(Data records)
────────────────

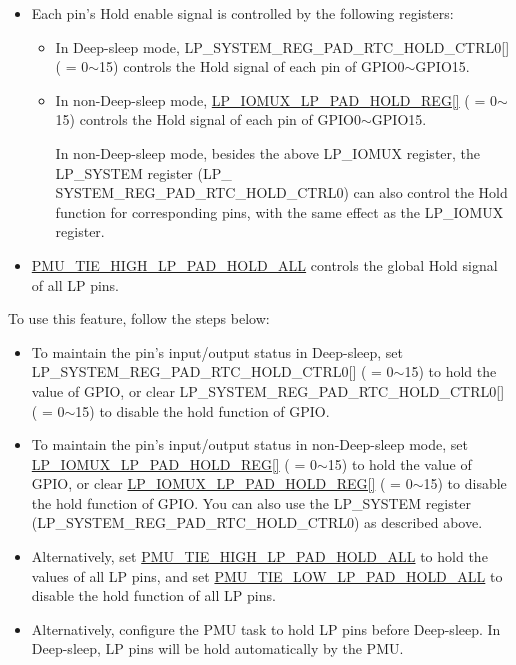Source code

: \documentclass[main\_\_EN.tex]{subfiles}
\begin{document}
{\begin{itemize}
    \item Each pin's Hold enable signal is controlled by the following registers:
    \begin{itemize}
        \item In Deep-sleep mode, LP\_SYSTEM\_REG\_PAD\_RTC\_HOLD\_CTRL0[] ( = 0$\sim$15) controls the Hold signal of each pin of GPIO0$\sim$GPIO15.
        \item In non-Deep-sleep mode, \hyperref[regdesc:LPIOMUXLPPADHOLDREG]{LP\_IOMUX\_LP\_PAD\_HOLD\_REG[]} ( = 0$\sim$15) controls the Hold signal of each pin of GPIO0$\sim$GPIO15.
        \begin{tiplisting}
            In non-Deep-sleep mode, besides the above LP\_IOMUX register, the LP\_SYSTEM register (LP\_\\SYSTEM\_REG\_PAD\_RTC\_HOLD\_CTRL0) can also control the Hold function for corresponding pins, with the same effect as the LP\_IOMUX register.
        \end{tiplisting}
    \end{itemize}
    \item \hyperref[fielddesc:PMUTIEHIGHLPPADHOLDALL]{PMU\_TIE\_HIGH\_LP\_PAD\_HOLD\_ALL} controls the global Hold signal of all LP pins.
\end{itemize}

To use this feature, follow the steps below:

    \begin{itemize}
        \item To maintain the pin's input/output status in Deep-sleep, set LP\_SYSTEM\_REG\_PAD\_RTC\_HOLD\_CTRL0[] ( = 0$\sim$15) to hold the value of GPIO, or clear  LP\_SYSTEM\_REG\_PAD\_RTC\_HOLD\_CTRL0[] ( = 0$\sim$15) to disable the hold function of GPIO.
        \item To maintain the pin's input/output status in non-Deep-sleep mode, set \hyperref[regdesc:LPIOMUXLPPADHOLDREG]{LP\_IOMUX\_LP\_PAD\_HOLD\_REG[]} ( = 0$\sim$15) to hold the value of GPIO, or clear \hyperref[regdesc:LPIOMUXLPPADHOLDREG]{LP\_IOMUX\_LP\_PAD\_HOLD\_REG[]} ( = 0$\sim$15) to disable the hold function of GPIO. You can also use the LP\_SYSTEM register (LP\_SYSTEM\_REG\_PAD\_RTC\_HOLD\_CTRL0) as described above.
        \item Alternatively, set \hyperref[fielddesc:PMUTIEHIGHLPPADHOLDALL]{PMU\_TIE\_HIGH\_LP\_PAD\_HOLD\_ALL} to hold the values of all LP pins, and set \hyperref[fielddesc:PMUTIELOWLPPADHOLDALL]{PMU\_TIE\_LOW\_LP\_PAD\_HOLD\_ALL} to disable the hold function of all LP pins.
        \item Alternatively, configure the PMU task to hold LP pins before Deep-sleep. In Deep-sleep, LP pins will be hold automatically by the PMU.
    \end{itemize}
}{

}
\end{document}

────────────────

The required output is the stretch of entries above from the line containing "signal of all LP pins." through the line containing "in Deep-sleep, set", reproduced exactly.

    \item \hyperref[fielddesc:PMUTIEHIGHLPPADHOLDALL]{PMU\_TIE\_HIGH\_LP\_PAD\_HOLD\_ALL} controls the global Hold signal of all LP pins.
\end{itemize}

To use this feature, follow the steps below:

    \begin{itemize}
        \item To maintain the pin's input/output status in Deep-sleep, set LP\_SYSTEM\_REG\_PAD\_RTC\_HOLD\_CTRL0[] ( = 0$\sim$15) to hold the value of GPIO, or clear  LP\_SYSTEM\_REG\_PAD\_RTC\_HOLD\_CTRL0[] ( = 0$\sim$15) to disable the hold function of GPIO.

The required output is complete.